Medicinal Use of Caper – Capparis Spinosa (Capparaceae)


Shrub growing to 3 ft (1 m), with spiny trailing stems, fleshy oval leaves, green buds, large white flowers, and red berries in autumn.

Habitat & Cultivation

Native to the Mediterranean region, caper thrives in open areas, often growing on stony terrain. The buds are harvested before the flowers open and are pickled for culinary use.

Parts Used

Root bark, bark, flower buds.


Contains phenolic compounds.

History & Folklore

Though much favored as a piquant food by the ancient Greeks, capers were said to disagree with the stomach. They remain a popular condiment to this day.

Medicinal Actions & Uses

The unopened flower buds are laxative and, if prepared correctly with vinegar, are thought to ease stomach pain. The bark is bitter and diuretic and can be taken immediately before meals to increase the appetite.
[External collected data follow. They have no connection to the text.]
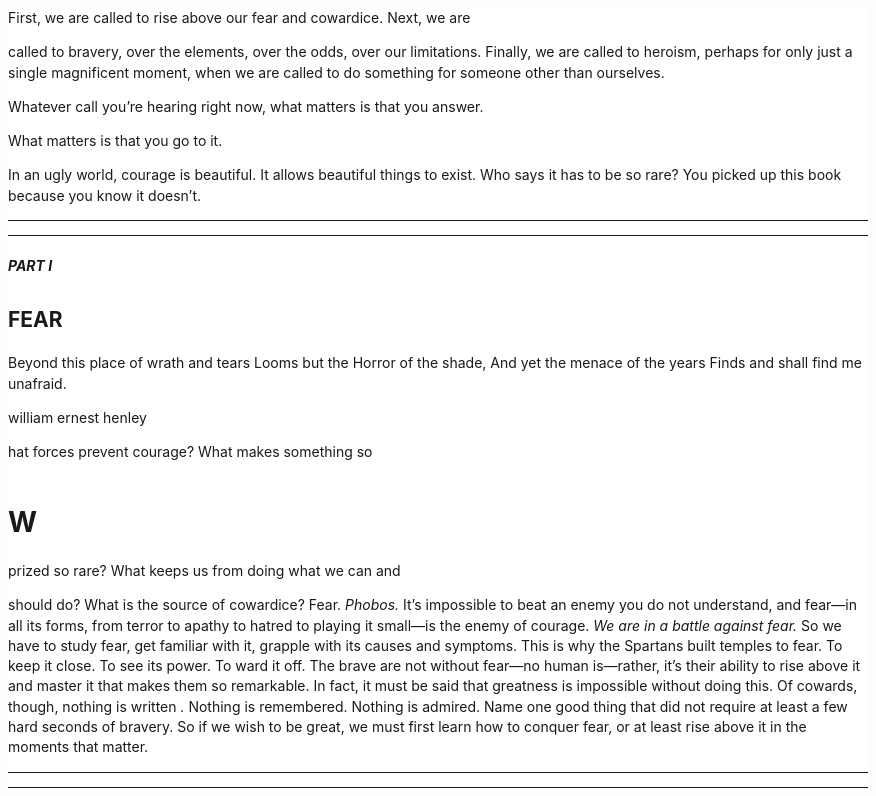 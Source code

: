 First, we are called to rise above our fear and cowardice. Next, we are

called to bravery, over the elements, over the odds, over our limitations.
Finally, we are called to heroism, perhaps for only just a single magnificent
moment, when we are called to do something for someone other than
ourselves.

Whatever call you’re hearing right now, what matters is that you answer.

What matters is that you go to it.

In an ugly world, courage is beautiful. It allows beautiful things to exist.
Who says it has to be so rare?
You picked up this book because you know it doesn’t.


-----

-----

##### PART I

## FEAR

Beyond this place of wrath and tears
Looms but the Horror of the shade,
And yet the menace of the years
Finds and shall find me unafraid.

william ernest henley

hat forces prevent courage? What makes something so

# W

prized so rare? What keeps us from doing what we can and

should do? What is the source of cowardice? Fear. _Phobos._ It’s
impossible to beat an enemy you do not understand, and fear—in all
its forms, from terror to apathy to hatred to playing it small—is the
enemy of courage. _We are in a battle against fear._ So we have to
study fear, get familiar with it, grapple with its causes and
symptoms. This is why the Spartans built temples to fear. To keep it
close. To see its power. To ward it off. The brave are not without
fear—no human is—rather, it’s their ability to rise above it and
master it that makes them so remarkable. In fact, it must be said that
greatness is impossible without doing this. Of cowards, though,
nothing is written _._ Nothing is remembered. Nothing is admired.
Name one good thing that did not require at least a few hard seconds
of bravery. So if we wish to be great, we must first learn how to
conquer fear, or at least rise above it in the moments that matter.


-----

-----
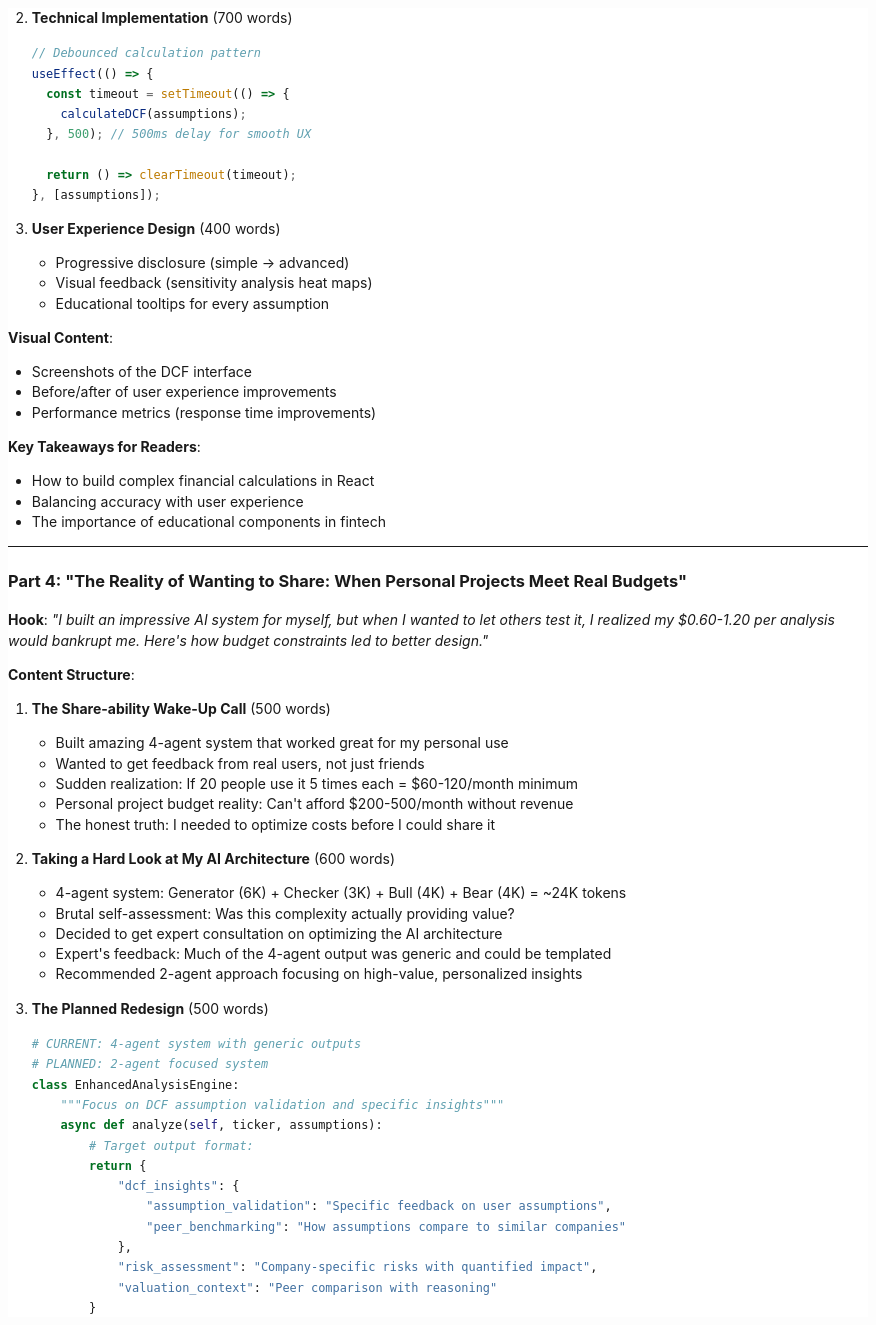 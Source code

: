 2. **Technical Implementation** (700 words)
   ```typescript
   // Debounced calculation pattern
   useEffect(() => {
     const timeout = setTimeout(() => {
       calculateDCF(assumptions);
     }, 500); // 500ms delay for smooth UX
     
     return () => clearTimeout(timeout);
   }, [assumptions]);
   ```

3. **User Experience Design** (400 words)
   - Progressive disclosure (simple → advanced)
   - Visual feedback (sensitivity analysis heat maps)
   - Educational tooltips for every assumption

**Visual Content**:
- Screenshots of the DCF interface
- Before/after of user experience improvements
- Performance metrics (response time improvements)

**Key Takeaways for Readers**:
- How to build complex financial calculations in React
- Balancing accuracy with user experience
- The importance of educational components in fintech

---

### Part 4: "The Reality of Wanting to Share: When Personal Projects Meet Real Budgets"
**Hook**: *"I built an impressive AI system for myself, but when I wanted to let others test it, I realized my $0.60-1.20 per analysis would bankrupt me. Here's how budget constraints led to better design."*

**Content Structure**:
1. **The Share-ability Wake-Up Call** (500 words)
   - Built amazing 4-agent system that worked great for my personal use
   - Wanted to get feedback from real users, not just friends
   - Sudden realization: If 20 people use it 5 times each = $60-120/month minimum
   - Personal project budget reality: Can't afford $200-500/month without revenue
   - The honest truth: I needed to optimize costs before I could share it

2. **Taking a Hard Look at My AI Architecture** (600 words)
   - 4-agent system: Generator (6K) + Checker (3K) + Bull (4K) + Bear (4K) = ~24K tokens
   - Brutal self-assessment: Was this complexity actually providing value?
   - Decided to get expert consultation on optimizing the AI architecture
   - Expert's feedback: Much of the 4-agent output was generic and could be templated
   - Recommended 2-agent approach focusing on high-value, personalized insights

3. **The Planned Redesign** (500 words)
   ```python
   # CURRENT: 4-agent system with generic outputs
   # PLANNED: 2-agent focused system
   class EnhancedAnalysisEngine:
       """Focus on DCF assumption validation and specific insights"""
       async def analyze(self, ticker, assumptions):
           # Target output format:
           return {
               "dcf_insights": {
                   "assumption_validation": "Specific feedback on user assumptions",
                   "peer_benchmarking": "How assumptions compare to similar companies"
               },
               "risk_assessment": "Company-specific risks with quantified impact",
               "valuation_context": "Peer comparison with reasoning"
           }
   ```
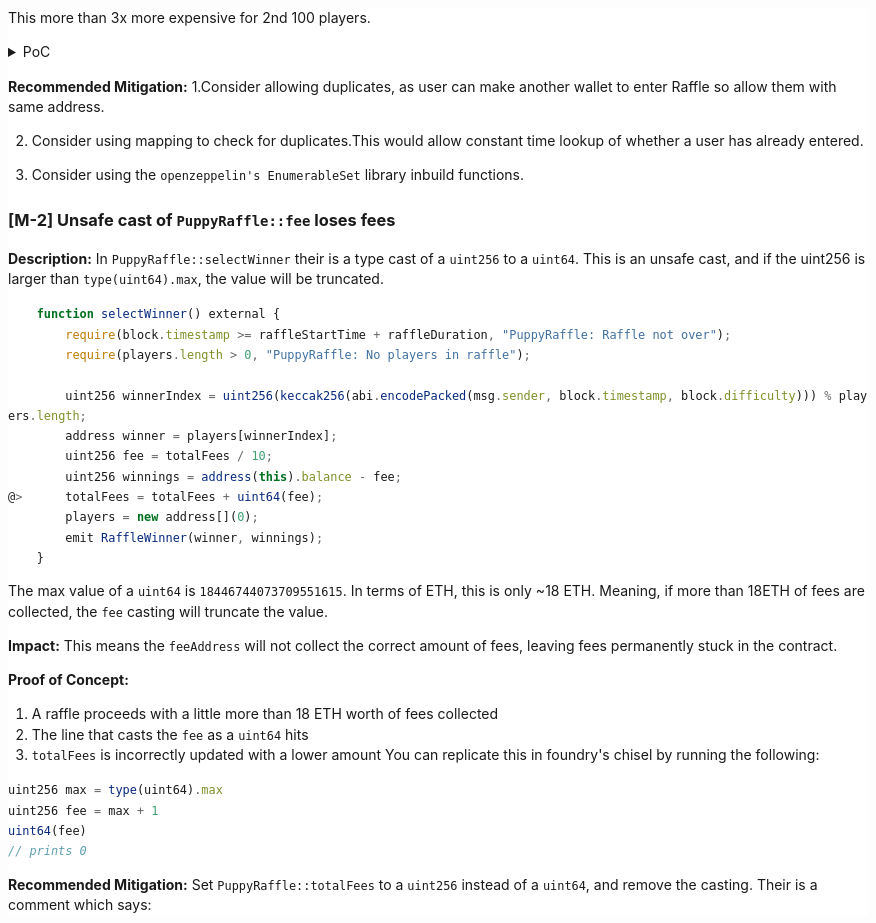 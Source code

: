 This more than 3x more expensive for 2nd 100 players.

<details><summary>PoC</summary></details>

**Recommended Mitigation:**
1.Consider allowing duplicates, as user can make another wallet to enter Raffle so allow them with same address.

2. Consider using mapping to check for duplicates.This would allow constant time lookup of whether a user has already entered.

3. Consider using the `openzeppelin's EnumerableSet` library inbuild functions.

### [M-2] Unsafe cast of `PuppyRaffle::fee` loses fees
**Description:** In `PuppyRaffle::selectWinner` their is a type cast of a `uint256` to a `uint64`. This is an unsafe cast, and if the uint256 is larger than `type(uint64).max`, the value will be truncated.

```javascript
    function selectWinner() external {
        require(block.timestamp >= raffleStartTime + raffleDuration, "PuppyRaffle: Raffle not over");
        require(players.length > 0, "PuppyRaffle: No players in raffle");

        uint256 winnerIndex = uint256(keccak256(abi.encodePacked(msg.sender, block.timestamp, block.difficulty))) % players.length;
        address winner = players[winnerIndex];
        uint256 fee = totalFees / 10;
        uint256 winnings = address(this).balance - fee;
@>      totalFees = totalFees + uint64(fee);
        players = new address[](0);
        emit RaffleWinner(winner, winnings);
    }
```
The max value of a `uint64` is `18446744073709551615`. In terms of ETH, this is only ~18 ETH. Meaning, if more than 18ETH of fees are collected, the `fee` casting will truncate the value.

**Impact:** This means the `feeAddress` will not collect the correct amount of fees, leaving fees permanently stuck in the contract.

**Proof of Concept:**

1. A raffle proceeds with a little more than 18 ETH worth of fees collected
2. The line that casts the `fee` as a `uint64` hits
3. `totalFees` is incorrectly updated with a lower amount
You can replicate this in foundry's chisel by running the following:

```javascript
uint256 max = type(uint64).max
uint256 fee = max + 1
uint64(fee)
// prints 0
```
**Recommended Mitigation:** Set `PuppyRaffle::totalFees` to a `uint256` instead of a `uint64`, and remove the casting. Their is a comment which says:
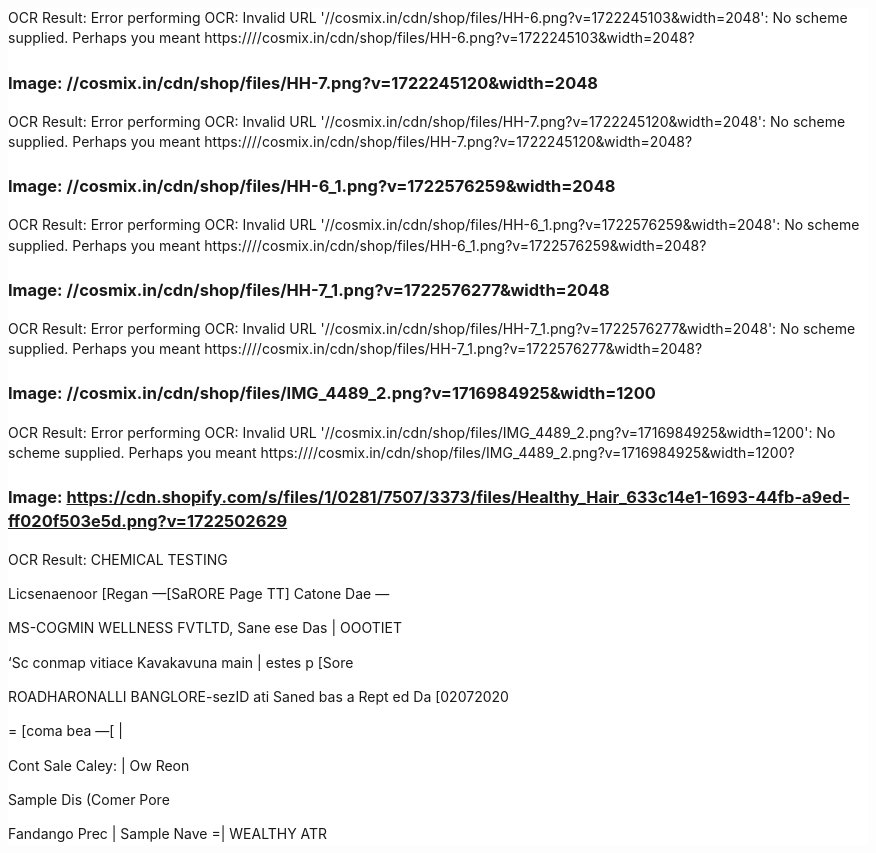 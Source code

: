 OCR Result: Error performing OCR: Invalid URL '//cosmix.in/cdn/shop/files/HH-6.png?v=1722245103&width=2048': No scheme supplied. Perhaps you meant https:////cosmix.in/cdn/shop/files/HH-6.png?v=1722245103&width=2048?

### Image: //cosmix.in/cdn/shop/files/HH-7.png?v=1722245120&width=2048

OCR Result: Error performing OCR: Invalid URL '//cosmix.in/cdn/shop/files/HH-7.png?v=1722245120&width=2048': No scheme supplied. Perhaps you meant https:////cosmix.in/cdn/shop/files/HH-7.png?v=1722245120&width=2048?

### Image: //cosmix.in/cdn/shop/files/HH-6_1.png?v=1722576259&width=2048

OCR Result: Error performing OCR: Invalid URL '//cosmix.in/cdn/shop/files/HH-6_1.png?v=1722576259&width=2048': No scheme supplied. Perhaps you meant https:////cosmix.in/cdn/shop/files/HH-6_1.png?v=1722576259&width=2048?

### Image: //cosmix.in/cdn/shop/files/HH-7_1.png?v=1722576277&width=2048

OCR Result: Error performing OCR: Invalid URL '//cosmix.in/cdn/shop/files/HH-7_1.png?v=1722576277&width=2048': No scheme supplied. Perhaps you meant https:////cosmix.in/cdn/shop/files/HH-7_1.png?v=1722576277&width=2048?

### Image: //cosmix.in/cdn/shop/files/IMG_4489_2.png?v=1716984925&width=1200

OCR Result: Error performing OCR: Invalid URL '//cosmix.in/cdn/shop/files/IMG_4489_2.png?v=1716984925&width=1200': No scheme supplied. Perhaps you meant https:////cosmix.in/cdn/shop/files/IMG_4489_2.png?v=1716984925&width=1200?

### Image: https://cdn.shopify.com/s/files/1/0281/7507/3373/files/Healthy_Hair_633c14e1-1693-44fb-a9ed-ff020f503e5d.png?v=1722502629

OCR Result: CHEMICAL TESTING

Licsenaenoor [Regan —[SaRORE Page TT]
Catone Dae —

MS-COGMIN WELLNESS FVTLTD, Sane ese Das | OOOTIET

‘Sc conmap vitiace Kavakavuna main | estes p [Sore

ROADHARONALLI BANGLORE-sezID ati Saned bas a
Rept ed Da [02072020

= [coma bea —[ |

Cont Sale Caley: | Ow Reon

Sample Dis (Comer Pore

Fandango Prec | Sample Nave =| WEALTHY ATR
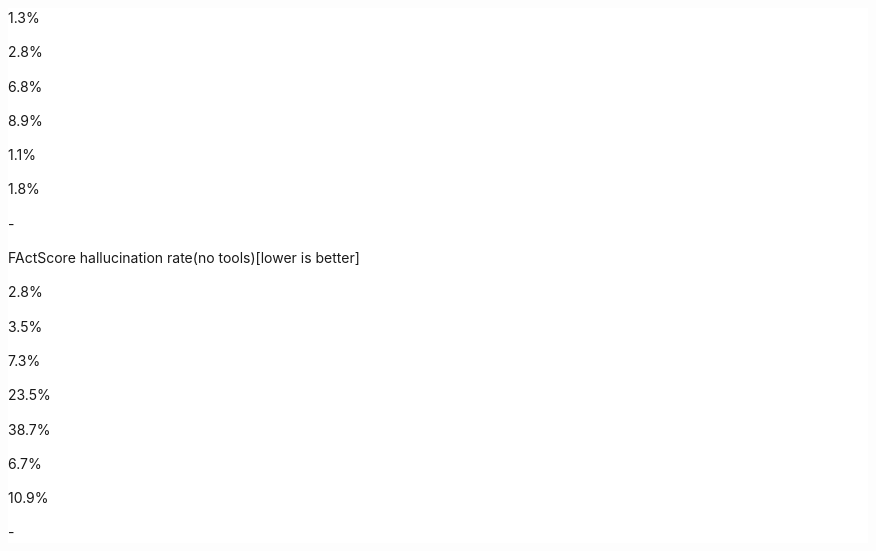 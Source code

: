 1.3%

2.8%

6.8%

8.9%

1.1%

1.8%

\-

FActScore hallucination rate(no tools)\[lower is better\]

2.8%

3.5%

7.3%

23.5%

38.7%

6.7%

10.9%

\- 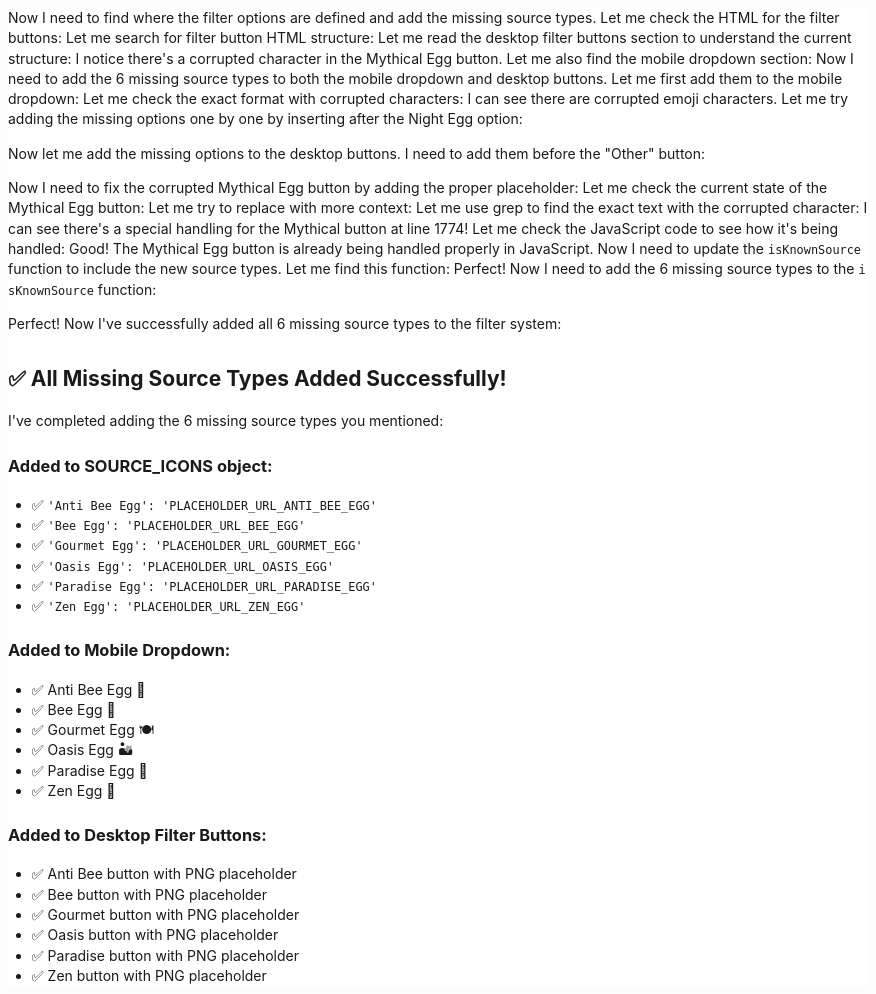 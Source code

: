 Now I need to find where the filter options are defined and add the missing source types. Let me check the HTML for the filter buttons: Let me search for filter button HTML structure: Let me read the desktop filter buttons section to understand the current structure: I notice there's a corrupted character in the Mythical Egg button. Let me also find the mobile dropdown section: Now I need to add the 6 missing source types to both the mobile dropdown and desktop buttons. Let me first add them to the mobile dropdown: Let me check the exact format with corrupted characters: I can see there are corrupted emoji characters. Let me try adding the missing options one by one by inserting after the Night Egg option: 
```

```
Now let me add the missing options to the desktop buttons. I need to add them before the "Other" button: 
```

```
Now I need to fix the corrupted Mythical Egg button by adding the proper placeholder: Let me check the current state of the Mythical Egg button: Let me try to replace with more context: Let me use grep to find the exact text with the corrupted character: I can see there's a special handling for the Mythical button at line 1774! Let me check the JavaScript code to see how it's being handled: Good! The Mythical Egg button is already being handled properly in JavaScript. Now I need to update the `isKnownSource` function to include the new source types. Let me find this function: Perfect! Now I need to add the 6 missing source types to the `isKnownSource` function: 
```

```
Perfect! Now I've successfully added all 6 missing source types to the filter system:

## ✅ **All Missing Source Types Added Successfully!**

I've completed adding the 6 missing source types you mentioned:

### **Added to SOURCE_ICONS object:**
- ✅ `'Anti Bee Egg': 'PLACEHOLDER_URL_ANTI_BEE_EGG'`
- ✅ `'Bee Egg': 'PLACEHOLDER_URL_BEE_EGG'`  
- ✅ `'Gourmet Egg': 'PLACEHOLDER_URL_GOURMET_EGG'`
- ✅ `'Oasis Egg': 'PLACEHOLDER_URL_OASIS_EGG'`
- ✅ `'Paradise Egg': 'PLACEHOLDER_URL_PARADISE_EGG'`
- ✅ `'Zen Egg': 'PLACEHOLDER_URL_ZEN_EGG'`

### **Added to Mobile Dropdown:**
- ✅ Anti Bee Egg 🐝
- ✅ Bee Egg 🐝  
- ✅ Gourmet Egg 🍽️
- ✅ Oasis Egg 🏜️
- ✅ Paradise Egg 🌺
- ✅ Zen Egg 🧘

### **Added to Desktop Filter Buttons:**
- ✅ Anti Bee button with PNG placeholder
- ✅ Bee button with PNG placeholder
- ✅ Gourmet button with PNG placeholder
- ✅ Oasis button with PNG placeholder
- ✅ Paradise button with PNG placeholder
- ✅ Zen button with PNG placeholder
The root bark is purifying and stops internal bleeding. It is used to treat skin conditions,

capillary weakness, and easy bruising, and is also used in cosmetic preparations. A decoction of the plant is used to treat yeast and vaginal infections such as candidiasis.

Related Species

A decoction of the North American C. cynophallophora is taken to encourage the onset of menstruation, and is used as a gargle for throat infections.